The school’s primary objective is to provide quality education to low-income families from flood-affected communities and up to 240 students from the Arroz Barato community and surrounding settlements will be the primary beneficiaries.
The project highlights environmentally friendly construction elements and materials that will help reduce the impact of the extreme weather conditions, as well as preserve the existing green areas and trees that provide natural shading for the students. Additionally, locally available materials and labor were employed during the construction process.
A key factor for building this successful project was community engagement from the early stages.
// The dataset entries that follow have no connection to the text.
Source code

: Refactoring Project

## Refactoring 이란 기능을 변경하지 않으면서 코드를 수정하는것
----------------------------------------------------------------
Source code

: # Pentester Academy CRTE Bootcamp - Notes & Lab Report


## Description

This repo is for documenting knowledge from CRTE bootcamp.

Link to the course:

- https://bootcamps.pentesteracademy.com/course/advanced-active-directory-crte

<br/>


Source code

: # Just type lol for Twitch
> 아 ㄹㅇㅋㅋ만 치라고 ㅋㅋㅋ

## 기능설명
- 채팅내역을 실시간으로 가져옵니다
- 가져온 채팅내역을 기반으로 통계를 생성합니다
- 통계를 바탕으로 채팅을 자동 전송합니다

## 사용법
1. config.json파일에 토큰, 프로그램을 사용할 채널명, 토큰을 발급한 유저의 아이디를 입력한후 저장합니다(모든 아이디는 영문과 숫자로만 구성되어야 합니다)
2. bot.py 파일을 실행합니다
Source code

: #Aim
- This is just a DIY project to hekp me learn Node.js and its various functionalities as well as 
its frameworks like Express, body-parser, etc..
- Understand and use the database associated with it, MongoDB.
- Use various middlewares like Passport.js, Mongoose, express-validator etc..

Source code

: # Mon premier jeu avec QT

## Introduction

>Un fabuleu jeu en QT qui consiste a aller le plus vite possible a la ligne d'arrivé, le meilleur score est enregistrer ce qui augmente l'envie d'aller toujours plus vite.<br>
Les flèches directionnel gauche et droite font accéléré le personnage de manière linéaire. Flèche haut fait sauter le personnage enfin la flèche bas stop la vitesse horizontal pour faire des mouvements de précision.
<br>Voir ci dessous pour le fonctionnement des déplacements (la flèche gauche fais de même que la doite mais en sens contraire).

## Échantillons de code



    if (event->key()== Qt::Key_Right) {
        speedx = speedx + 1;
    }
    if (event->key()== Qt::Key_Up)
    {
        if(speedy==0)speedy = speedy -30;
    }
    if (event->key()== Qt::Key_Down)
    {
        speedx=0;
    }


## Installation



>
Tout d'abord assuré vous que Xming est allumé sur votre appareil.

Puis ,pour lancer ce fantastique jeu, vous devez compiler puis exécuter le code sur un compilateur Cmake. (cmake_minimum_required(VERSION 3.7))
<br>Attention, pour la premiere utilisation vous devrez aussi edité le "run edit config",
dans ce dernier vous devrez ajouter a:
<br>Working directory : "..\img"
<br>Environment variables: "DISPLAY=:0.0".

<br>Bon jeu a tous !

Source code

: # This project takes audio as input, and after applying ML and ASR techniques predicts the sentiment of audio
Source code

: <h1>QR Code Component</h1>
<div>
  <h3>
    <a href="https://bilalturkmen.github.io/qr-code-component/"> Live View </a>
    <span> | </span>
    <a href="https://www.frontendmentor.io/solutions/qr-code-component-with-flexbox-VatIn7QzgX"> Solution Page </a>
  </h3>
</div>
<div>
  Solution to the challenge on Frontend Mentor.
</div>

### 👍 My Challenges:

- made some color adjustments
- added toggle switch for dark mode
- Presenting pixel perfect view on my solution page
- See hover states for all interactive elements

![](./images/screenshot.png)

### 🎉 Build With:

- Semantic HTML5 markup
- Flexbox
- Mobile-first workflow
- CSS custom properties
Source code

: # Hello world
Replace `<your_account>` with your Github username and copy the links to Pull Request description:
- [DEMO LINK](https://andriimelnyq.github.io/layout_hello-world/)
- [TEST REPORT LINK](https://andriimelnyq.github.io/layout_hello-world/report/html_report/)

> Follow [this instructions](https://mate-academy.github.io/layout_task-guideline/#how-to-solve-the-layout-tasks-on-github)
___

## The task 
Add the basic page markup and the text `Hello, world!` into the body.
Students, teachers and parents were involved in participatory design processes that helped define project guidelines and priorities for the designers to take into account.
Moreover, community empowerment was greater achieved by working with a group of volunteer students to design and build exterior and landscape elements based on recycling materials that included bottles and wood. The students’ work emphasizes the importance of rainwater management and gardening education.
I’d also like to give thanks to the local Architect of Record, Opus Estudio, for their collaborative and creative design that preserves existing green areas, and a special recognition to builder Pedro Medina Tejeda for his commitment to the project and to employing local community members throughout the construction process.
Congratulations to San Francisco de Asis School!!!
Diego is a registered architect and development practitioner. A native from Bolivia, Diego completed his undergraduate studies at The Monterrey Institute of Technology in Mexico and holds a Masters in Building and Urban design in Development from the Bartlett Faculty of the Built Environment in London. Diego with over 10 years of experience working in diverse Latin American countries joined Architecture for Humanity in 2010 and has been involved in the Happy Hearts, Nike and Enel Cuore programs focused in Latin America.
In March 2012, Architecture for Humanity initiated a partnership with Enel, Europe’s second-largest utility company and a provider of sustainable energy around the world. The program, facilitated through Enel’s foundation, Enel Cuore Onlus, is designed to build capacity in rural and urban areas affected by considerable poverty and social disadvantage.